At this inspection we found that people’s privacy and dignity was not being maintained.

People were at risk of unsafe care as staff had not been given the training to keep their skills and knowledge up to date. Staff told us they were concerned about the safety of residents and wanted guidance on how best to keep them safe. Staff did not know how to manage behaviour that challenged the service and had not received up to date training about how to do this safely. We reviewed incidents where people had been injured at the service, but no notifications to the local authority or the CQC had been made. Some relatives wanted their family members to leave the service due to concerns around safety.

The acting manager demonstrated an understanding of the Mental Capacity Act 2005 and Deprivation of Liberty Safeguards however staff did not understand the implications. Staff were not aware of when they would be expected to request a best interests meeting or why they may need to deprive someone of their liberty. It was recorded in a care plan how one person’s finances were managed by the Court of Protection, but we could find no official paperwork in their file to confirm this. The acting manager told us that the person came to the service with this information in place, but the evidence was not recorded and it was not possible to see if this still was valid.

Medicine procedures were not always followed. This resulted in medicines signed as administered before they had been taken. There were also unexplained gaps in recording of medicine on the MAR chart.

People’s needs were initially assessed, but care plans and risk assessments were not up to date to reflect current care practice. Staff were not always following what was stated or sometimes they were not aware of what was in the care plan so effective care was not being given.

A person who was at risk of malnutrition had not been re-reviewed by the dietician after it had initially been sought.

Some staff spent time with people trying to interact with symbols and Makaton (a language programme that uses signs and symbols to help people communicate) and we observed positive responses from people when this took place. However, not everyone at the service experienced good interactions.

Communication with relatives was not consistent. Some relatives told us they received good communication by email and others said they always had to contact the service for information updates which made them feel like they were being “a nuisance.”

Staff team meetings took place, but not at regular intervals.

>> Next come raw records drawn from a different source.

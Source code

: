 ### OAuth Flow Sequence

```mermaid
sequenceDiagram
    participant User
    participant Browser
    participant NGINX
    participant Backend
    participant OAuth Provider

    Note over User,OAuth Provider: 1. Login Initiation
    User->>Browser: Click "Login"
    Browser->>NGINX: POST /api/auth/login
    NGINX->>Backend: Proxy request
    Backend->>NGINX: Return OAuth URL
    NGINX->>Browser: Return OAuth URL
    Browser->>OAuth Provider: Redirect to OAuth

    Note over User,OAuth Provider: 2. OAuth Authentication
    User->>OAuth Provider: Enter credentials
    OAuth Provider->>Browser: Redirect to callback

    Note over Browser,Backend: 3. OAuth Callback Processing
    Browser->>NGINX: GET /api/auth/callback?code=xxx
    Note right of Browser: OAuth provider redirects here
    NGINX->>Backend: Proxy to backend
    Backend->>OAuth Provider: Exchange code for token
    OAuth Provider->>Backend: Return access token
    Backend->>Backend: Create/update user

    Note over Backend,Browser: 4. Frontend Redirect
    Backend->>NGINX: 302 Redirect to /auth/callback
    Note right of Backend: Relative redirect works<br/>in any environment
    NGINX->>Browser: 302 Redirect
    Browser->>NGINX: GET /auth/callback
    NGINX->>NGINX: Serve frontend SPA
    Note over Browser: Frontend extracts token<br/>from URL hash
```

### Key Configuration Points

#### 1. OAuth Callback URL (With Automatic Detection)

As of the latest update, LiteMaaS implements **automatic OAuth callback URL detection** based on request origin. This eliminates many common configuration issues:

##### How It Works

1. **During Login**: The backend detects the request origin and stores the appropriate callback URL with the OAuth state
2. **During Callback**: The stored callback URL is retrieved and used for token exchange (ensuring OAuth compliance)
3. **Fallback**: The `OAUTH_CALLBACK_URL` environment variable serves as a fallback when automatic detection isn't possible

Staff said they attended when they could and found them helpful. We found with team meetings and supervisions that staff found them helpful, but wanted to receive more feedback about concerns they had raised about people at the service and how to care for them. There was no audit system for records, in particular the checking of hand over sheets, food diaries or medicine records.

Staff were observed to be caring and spoke to people in a kind manner. Comments received from families were positive about staff being caring for their relatives.

We found a number of breaches of the Health and Social Care Act 2008 (Regulated Activities) Regulations 2010 and the Care Quality Commission (Registration) Regulations 2009. You can see what action we told the provider to take at the back of the full version of this report. Where there has been a more serious breach of regulation we will make sure action is taken. We will report on this when it is complete.